Sam Adams: The Sock-Puppet Propagandist of Revolution
Had you picked up the Boston Gazette in early December 1768, you might have read a lengthy front-page piece under the byline “Vindex.” Two regiments of British redcoats had marched into Boston that fall, drums beating and flags flying. They were meant to return an unruly town—increasingly resistant to parliamentary efforts at taxation—to order. Vindex warned that the troops were more likely to have the opposite effect. Would a proud people, “unawed by the menaces of arbitrary power, submit to be governed by military force?” Such tactics would “never awe a sensible American tamely to surrender his liberty.”
Two weeks later, on the front page of the Boston Evening Post, “Candidus” delivered a tribute to freedom of the press. There was no better court in which to try those who abused public office. Early in January, “TZ” claimed all of page one to demand why the colonies—settled without expense to the mother country, which benefited handsomely from their trade—should contribute to the national debt. The colonies were not represented in Great Britain. Was it not clear that “No man can take another’s property from him without his consent?”
Each of the voices was distinct. And each belonged to Samuel Adams, on his way to becoming one of the most wanted men in America. Over a decade he would lead a tireless, multifaceted campaign from behind some 30 pseudonyms. He encouraged resistance to what struck him as imperial overreach, warning of the dangers of newfangled revenue acts and insisting on the need for colonial union. The papers filled weekly with his fables, howled officers of the Crown, which no one dared to contradict.
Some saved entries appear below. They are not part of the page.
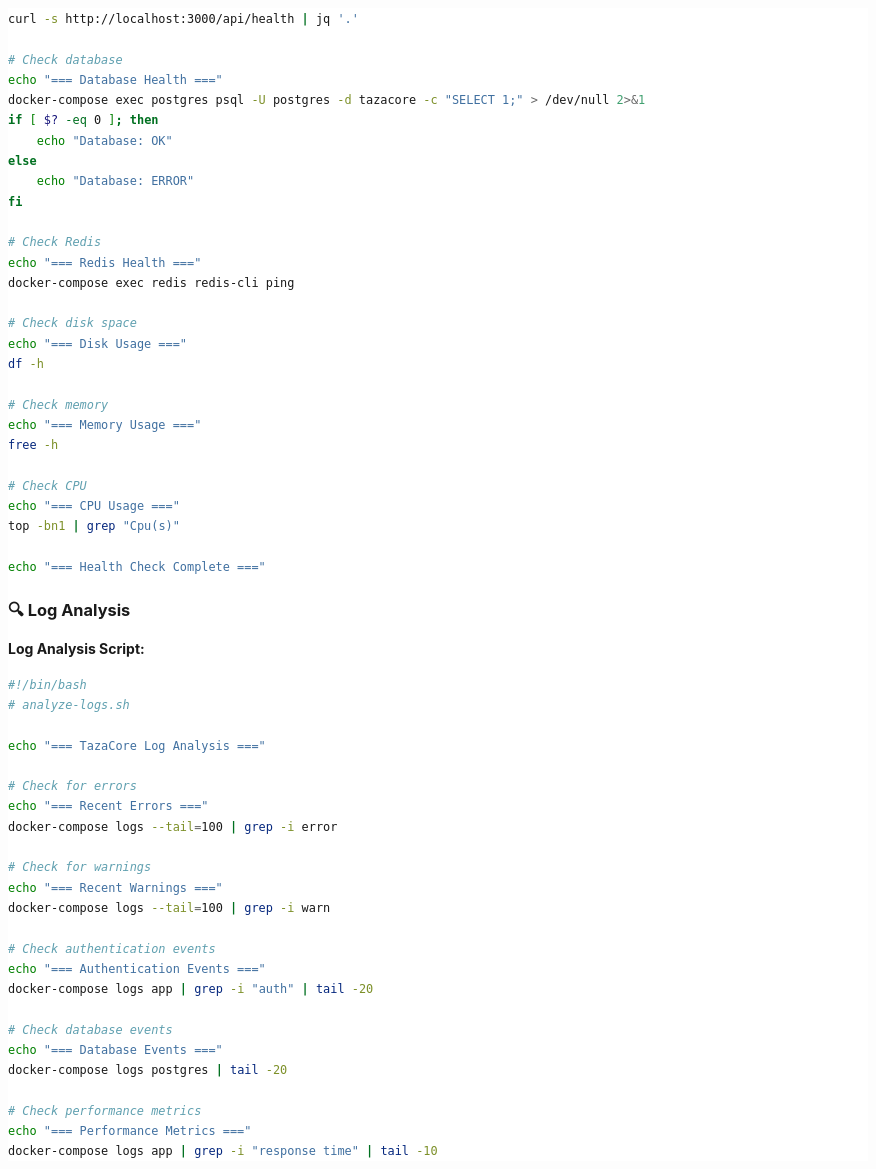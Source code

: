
 ```bash
curl -s http://localhost:3000/api/health | jq '.'

# Check database
echo "=== Database Health ==="
docker-compose exec postgres psql -U postgres -d tazacore -c "SELECT 1;" > /dev/null 2>&1
if [ $? -eq 0 ]; then
    echo "Database: OK"
else
    echo "Database: ERROR"
fi

# Check Redis
echo "=== Redis Health ==="
docker-compose exec redis redis-cli ping

# Check disk space
echo "=== Disk Usage ==="
df -h

# Check memory
echo "=== Memory Usage ==="
free -h

# Check CPU
echo "=== CPU Usage ==="
top -bn1 | grep "Cpu(s)"

echo "=== Health Check Complete ==="
```

### 🔍 Log Analysis

**Log Analysis Script:**
```bash
#!/bin/bash
# analyze-logs.sh

echo "=== TazaCore Log Analysis ==="

# Check for errors
echo "=== Recent Errors ==="
docker-compose logs --tail=100 | grep -i error

# Check for warnings
echo "=== Recent Warnings ==="
docker-compose logs --tail=100 | grep -i warn

# Check authentication events
echo "=== Authentication Events ==="
docker-compose logs app | grep -i "auth" | tail -20

# Check database events
echo "=== Database Events ==="
docker-compose logs postgres | tail -20

# Check performance metrics
echo "=== Performance Metrics ==="
docker-compose logs app | grep -i "response time" | tail -10
```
The royal governor submitted one objectionable column after another to London, at one point attempting to label the seditions alphabetically. Within weeks he was up to the letter M.
A Harvard graduate and member of the Massachusetts House of Representatives after 1765, Adams quickly became the voice of that body. He churned small grievances into unpardonable insults before others had arrived at the end of a sentence. An expert organizer, he folded men, women and children into Boston protests. If there was a subversive committee in Massachusetts, he sat on it. If there was a subversive act, he seemed somewhere near or behind it. “He eats little, drinks little, sleeps little, thinks much, and is most decisive and indefatigable in the pursuit of his objects,” noted a Philadelphia colleague, unhappily.